Rechtbank Breda wijst de verzoeken tot het treffen van een voorlopige voorziening af nu X niet aannemelijk maakt dat er sprake is van een spoedeisend belang. Het gevreesde nevengevolg van de inbeslagname, te weten het einde van de onderneming, heeft zich immers al voorgedaan.

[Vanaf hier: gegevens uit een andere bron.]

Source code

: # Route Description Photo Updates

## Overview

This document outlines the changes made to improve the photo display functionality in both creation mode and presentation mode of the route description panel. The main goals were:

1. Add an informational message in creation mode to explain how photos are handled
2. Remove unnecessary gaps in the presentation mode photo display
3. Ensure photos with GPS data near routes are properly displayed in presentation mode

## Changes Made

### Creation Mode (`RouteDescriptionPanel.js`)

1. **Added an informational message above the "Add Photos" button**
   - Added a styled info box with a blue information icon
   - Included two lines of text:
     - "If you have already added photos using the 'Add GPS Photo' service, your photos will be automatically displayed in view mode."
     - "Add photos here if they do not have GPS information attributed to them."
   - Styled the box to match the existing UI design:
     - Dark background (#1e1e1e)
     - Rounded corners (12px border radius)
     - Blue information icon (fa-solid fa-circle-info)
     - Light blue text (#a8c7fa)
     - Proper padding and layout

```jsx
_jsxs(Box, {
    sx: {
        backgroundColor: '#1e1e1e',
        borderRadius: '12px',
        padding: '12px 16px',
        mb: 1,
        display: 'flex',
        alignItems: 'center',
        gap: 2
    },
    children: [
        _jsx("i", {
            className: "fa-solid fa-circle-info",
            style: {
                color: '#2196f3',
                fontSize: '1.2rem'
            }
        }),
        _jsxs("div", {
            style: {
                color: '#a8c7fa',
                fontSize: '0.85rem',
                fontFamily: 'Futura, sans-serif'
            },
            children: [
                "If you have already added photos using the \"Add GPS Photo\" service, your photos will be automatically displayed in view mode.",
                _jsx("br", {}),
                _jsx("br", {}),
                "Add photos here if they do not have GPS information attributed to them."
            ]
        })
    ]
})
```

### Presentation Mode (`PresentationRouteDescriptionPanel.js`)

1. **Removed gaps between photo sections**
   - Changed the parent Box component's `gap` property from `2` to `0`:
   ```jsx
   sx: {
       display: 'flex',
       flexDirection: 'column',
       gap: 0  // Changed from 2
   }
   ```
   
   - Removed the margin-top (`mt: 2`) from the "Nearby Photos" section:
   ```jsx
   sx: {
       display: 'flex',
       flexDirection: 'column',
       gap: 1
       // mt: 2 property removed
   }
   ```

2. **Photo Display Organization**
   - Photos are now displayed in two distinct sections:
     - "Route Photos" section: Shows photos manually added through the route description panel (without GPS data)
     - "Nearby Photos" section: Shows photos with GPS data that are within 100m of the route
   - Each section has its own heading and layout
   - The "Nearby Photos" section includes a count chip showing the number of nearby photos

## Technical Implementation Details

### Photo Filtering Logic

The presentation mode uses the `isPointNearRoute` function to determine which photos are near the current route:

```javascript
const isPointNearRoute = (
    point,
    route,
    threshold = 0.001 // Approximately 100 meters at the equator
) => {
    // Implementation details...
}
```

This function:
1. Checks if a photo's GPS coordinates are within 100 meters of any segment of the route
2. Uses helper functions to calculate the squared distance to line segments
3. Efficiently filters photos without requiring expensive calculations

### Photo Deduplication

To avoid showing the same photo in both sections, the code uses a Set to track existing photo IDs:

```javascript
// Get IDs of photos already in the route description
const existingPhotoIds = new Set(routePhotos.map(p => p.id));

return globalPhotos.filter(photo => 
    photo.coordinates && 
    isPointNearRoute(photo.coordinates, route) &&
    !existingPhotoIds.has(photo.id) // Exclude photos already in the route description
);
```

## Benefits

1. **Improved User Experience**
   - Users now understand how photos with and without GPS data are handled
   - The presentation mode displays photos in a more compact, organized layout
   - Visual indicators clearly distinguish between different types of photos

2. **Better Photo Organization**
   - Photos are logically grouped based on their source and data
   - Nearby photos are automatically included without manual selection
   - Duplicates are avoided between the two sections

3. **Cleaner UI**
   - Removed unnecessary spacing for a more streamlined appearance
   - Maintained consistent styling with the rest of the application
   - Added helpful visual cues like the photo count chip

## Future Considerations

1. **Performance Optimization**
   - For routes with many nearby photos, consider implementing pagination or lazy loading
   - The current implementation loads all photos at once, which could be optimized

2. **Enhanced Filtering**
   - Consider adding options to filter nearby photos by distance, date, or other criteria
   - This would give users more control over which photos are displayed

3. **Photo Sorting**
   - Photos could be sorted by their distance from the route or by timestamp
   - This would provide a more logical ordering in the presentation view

Belanghebbende, X, is vennoot van een vennootschap onder firma. De inspecteur legt aan X naheffingsaanslagen loonheffing en aanslagen IB/PVV en inkomensafhankelijke bijdrage ZVW op. Aan de VOF wordt een naheffingsaanslag omzetbelasting opgelegd. X maakt tijdig bezwaar tegen de aanslagen. Voor de aanslagen waarvoor de inspecteur al uitspraak op bezwaar heeft gedaan, heeft X beroep ingesteld bij Rechtbank Breda. X vraagt de rechtbank om een voorlopige voorziening, inhoudende dat de inspecteur een afschrift aan hem moet overleggen van het openbare gedeelte van zijn controledossier. X stelt dat de Belastingdienst beslag heeft gelegd op de activa van zijn onderneming en dat hij hierdoor geen inkomen kan generen.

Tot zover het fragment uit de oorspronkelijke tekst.